Date: 2026-04-12 Status: Accepted Related: ADR-009 (OTel as infrastructure), ADR-006 (dual-output precedent)

Context

When OpenTelemetry is enabled, AgentLens needs to export structured logs via OTLP so they appear in the operator's observability platform alongside traces and metrics. The canonical OTel Go approach is to replace slog.SetDefault() with the otelslog bridge handler — all logs route through OTLP.

Two forces push against this default:

  1. kubectl logs must always work — platform engineers debug production issues by tailing pod logs. If log output is redirected exclusively to OTLP, kubectl logs shows nothing. When the collector is down, logs are lost entirely. This is unacceptable for a tool that SREs evaluate for production.

  2. Volume control — a registry under load generates debug/trace-level logs (every HTTP request, every probe cycle).
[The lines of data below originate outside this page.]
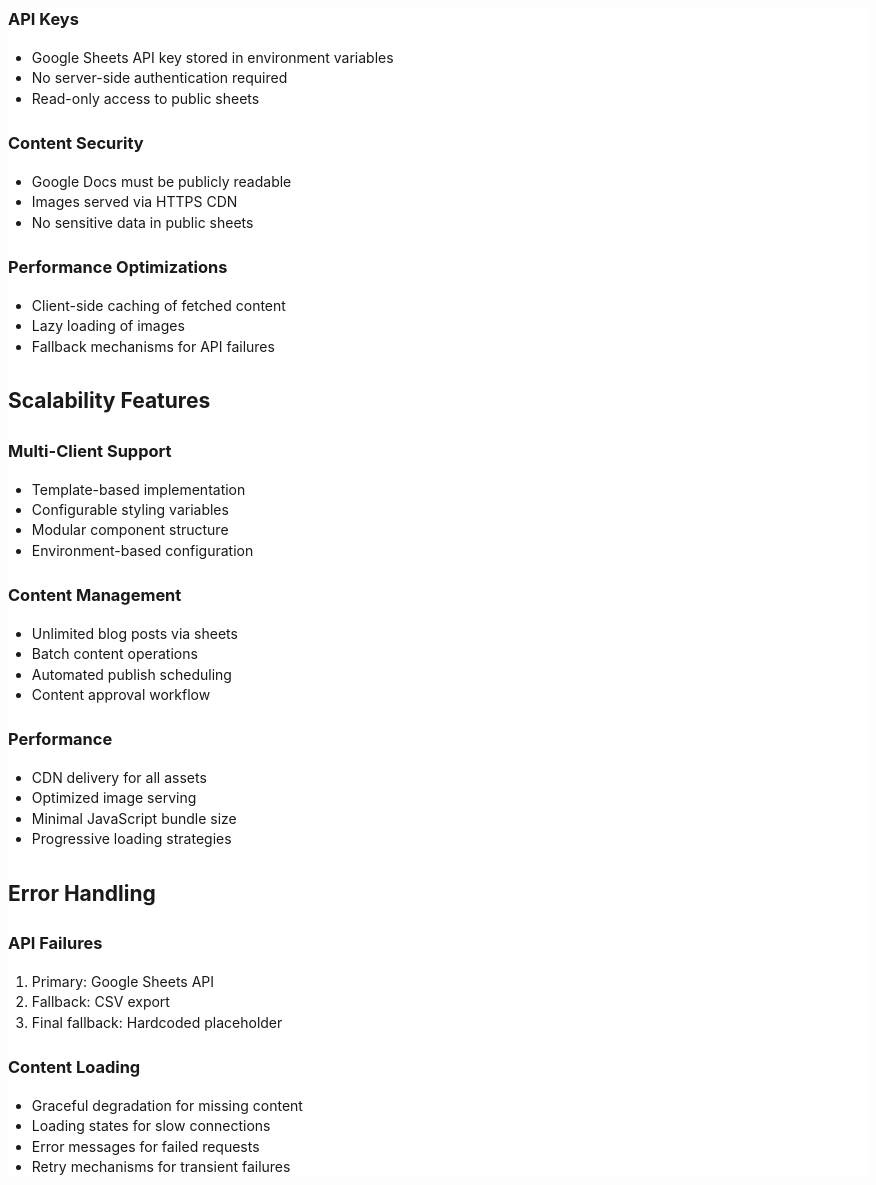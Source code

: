 ### API Keys
- Google Sheets API key stored in environment variables
- No server-side authentication required
- Read-only access to public sheets

### Content Security
- Google Docs must be publicly readable
- Images served via HTTPS CDN
- No sensitive data in public sheets

### Performance Optimizations
- Client-side caching of fetched content
- Lazy loading of images
- Fallback mechanisms for API failures

## Scalability Features

### Multi-Client Support
- Template-based implementation
- Configurable styling variables
- Modular component structure
- Environment-based configuration

### Content Management
- Unlimited blog posts via sheets
- Batch content operations
- Automated publish scheduling
- Content approval workflow

### Performance
- CDN delivery for all assets
- Optimized image serving
- Minimal JavaScript bundle size
- Progressive loading strategies

## Error Handling

### API Failures
1. Primary: Google Sheets API
2. Fallback: CSV export
3. Final fallback: Hardcoded placeholder

### Content Loading
- Graceful degradation for missing content
- Loading states for slow connections
- Error messages for failed requests
- Retry mechanisms for transient failures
Sending all of this through OTLP overwhelms the collector and inflates storage costs. Operators need stdout to show everything (for kubectl logs --since=5m debugging) but OTLP to receive only actionable log levels.

ADR-006 established a precedent for dual-output patterns: one binary, two database dialects, same data model. This is the logging equivalent — one log call, two outputs, different filtering.

Decision

When telemetry is enabled, replace the default slog handler with a fan-out handler that writes to both outputs simultaneously:

type fanoutHandler struct {
    stdout      slog.Handler   // existing JSON handler → os.Stdout
    bridge      slog.Handler   // otelslog bridge → OTLP
    exportLevel slog.Level     // minimum level for OTLP export
}
  • stdout receives all logs at the configured logLevel (unchanged from current behavior). Always active. Never replaced.
  • OTLP bridge receives only logs at or above logExportLevel (default: info). Active only when telemetry is enabled.
  • Both outputs inject trace_id and span_id from the active span context when available.
  • Configuration: telemetry.log_export_level / AGENTLENS_OTEL_LOG_EXPORT_LEVEL.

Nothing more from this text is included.